Por ora, deixamos de parte o cisma em sentido virtual, e tratemos do ponto decisivo para o conceito do cisma em sentido formal: a noção do ato cismático. Retomando Santo Tomás, Congar a delineia do seguinte modo: "O ato cismático é portanto aquele ato perverso que tem direta, própria e essencialmente, um objeto especifico, uma coisa contrária à comunhão eclesiástica, ou seja, a unidade que, entre os fiéis, é efeito da caridade. Um ato, com efeito, se caracteriza pelo objeto a que tende por si, pelo próprio fato daquilo que ele é. Um ato mostrará então a qualidade de ser cismático quando, por sua própria natureza, tiver em mira a separação da unidade espiritual, fruto da caridade"9.

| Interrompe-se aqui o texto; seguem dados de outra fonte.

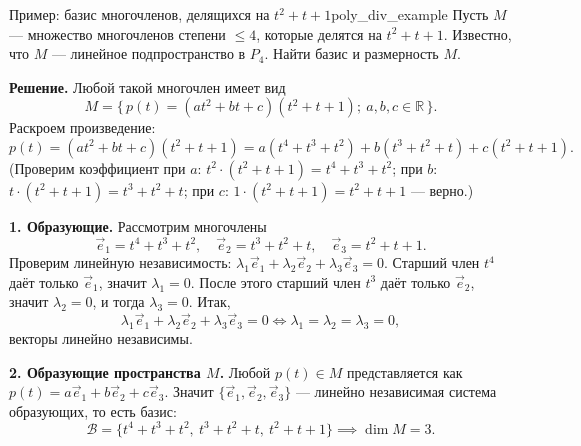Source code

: \documentclass[12pt,a4paper]{article}
\begin{document}
\begin{definition}{Пример: базис многочленов,
  делящихся на $t^2+t+1$}{poly_div_example}
  Пусть $M$ --- множество многочленов степени $\le 4$, которые делятся
  на $t^2 + t + 1$. Известно, что $M$ --- линейное подпространство в
  $P_4$. Найти базис и размерность $M$.

  \textbf{Решение.} Любой такой многочлен имеет вид
  \[
    M = \{\, p(t) = (at^2 + bt + c)(t^2 + t + 1); \ a, b, c \in
    \mathbb{R} \,\}.
  \]
  Раскроем произведение:
  \[
    p(t) = (at^2 + bt + c)(t^2 + t + 1) = a(t^4 + t^3 + t^2) + b(t^3 +
    t^2 + t) + c(t^2 + t + 1).
  \]
  (Проверим коэффициент при $a$: $t^2\cdot(t^2+t+1) = t^4 + t^3 +
    t^2$; при $b$: $t\cdot(t^2+t+1) = t^3 + t^2 + t$; при $c$:
  $1\cdot(t^2+t+1) = t^2 + t + 1$ --- верно.)

  \textbf{1. Образующие.} Рассмотрим многочлены
  \[
    \vec{e}_1 = t^4 + t^3 + t^2, \quad \vec{e}_2 = t^3 + t^2 + t,
    \quad \vec{e}_3 = t^2 + t + 1.
  \]
  Проверим линейную независимость: $\lambda_1\vec{e}_1 +
  \lambda_2\vec{e}_2 + \lambda_3\vec{e}_3 = 0$. Старший член $t^4$
  даёт только $\vec{e}_1$, значит $\lambda_1 = 0$. После этого старший
  член $t^3$ даёт только $\vec{e}_2$, значит $\lambda_2 = 0$, и тогда
  $\lambda_3 = 0$. Итак,
  \[
    \lambda_1\vec{e}_1 + \lambda_2\vec{e}_2 + \lambda_3\vec{e}_3 = 0
    \iff \lambda_1 = \lambda_2 = \lambda_3 = 0,
  \]
  векторы линейно независимы.

  \textbf{2. Образующие пространства $M$.} Любой $p(t) \in M$
  представляется как $p(t) = a\vec{e}_1 + b\vec{e}_2 + c\vec{e}_3$.
  Значит $\{\vec{e}_1, \vec{e}_2, \vec{e}_3\}$ --- линейно независимая
  система образующих, то есть базис:
  \[
    \mathcal{B} = \{t^4 + t^3 + t^2,\ t^3 + t^2 + t,\ t^2 + t + 1\}
    \implies \dim M = 3.
  \]
\end{definition}
\end{document}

O ato cismático, portanto, é e não pode deixar de ser aquele que tem como escopo "direta, própria e essencialmente" (não se fala, portanto, de uma aproximação indireta) a ruptura da unidade eclesial. E para que se possa dizer que um ato tem este escopo, há um sinal certo, dado não pela desobediência enquanto tal, mas pela "vontade de constituir por própria conta uma Igreja particular”; segundo a límpida expressão de Santo Tomás: "dicuntur enim schismatici qui concordiam non servant in Ecclesiae observeatiis, valentes per se Ecclesem constituere singularem"10. Não basta "não conservar a concórdia”; não basta somente a desobediência, mas acrescenta-se a vontade manifesta de constituir -se como Igreja separada. O ato cismático por excelência não será então aquele que fica restrito à mera desobediência (como uma consagração sem mandato): será, pelo contrário, o que constitui a hierarquia duma Igreja paralela com a missão canônica. Este ato visa seguramente a "separação da unidade espiritual, fruto da caridade" É sinal certíssimo. Com este ato se tem o cisma em sentido formal. Com isto se subtrai formalmente à submissão ao Papa, negando-lhe a autoridade como Sumo Pontífice. ou seja, como cabeça da Igreja universal, "ut summus pontifex"11. Isto fez o desventurado Henrique VIII da Inglaterra, que se colocou por própria iniciativa, à frente de uma igreja nacional autodenominada "católica", com uma hierarquia própria nomeada por ele, depois de ter reduzido a autoridade do Papa à de simples bispo de Roma (sessão do Parlamento inglês de 3 de novembro de 1534)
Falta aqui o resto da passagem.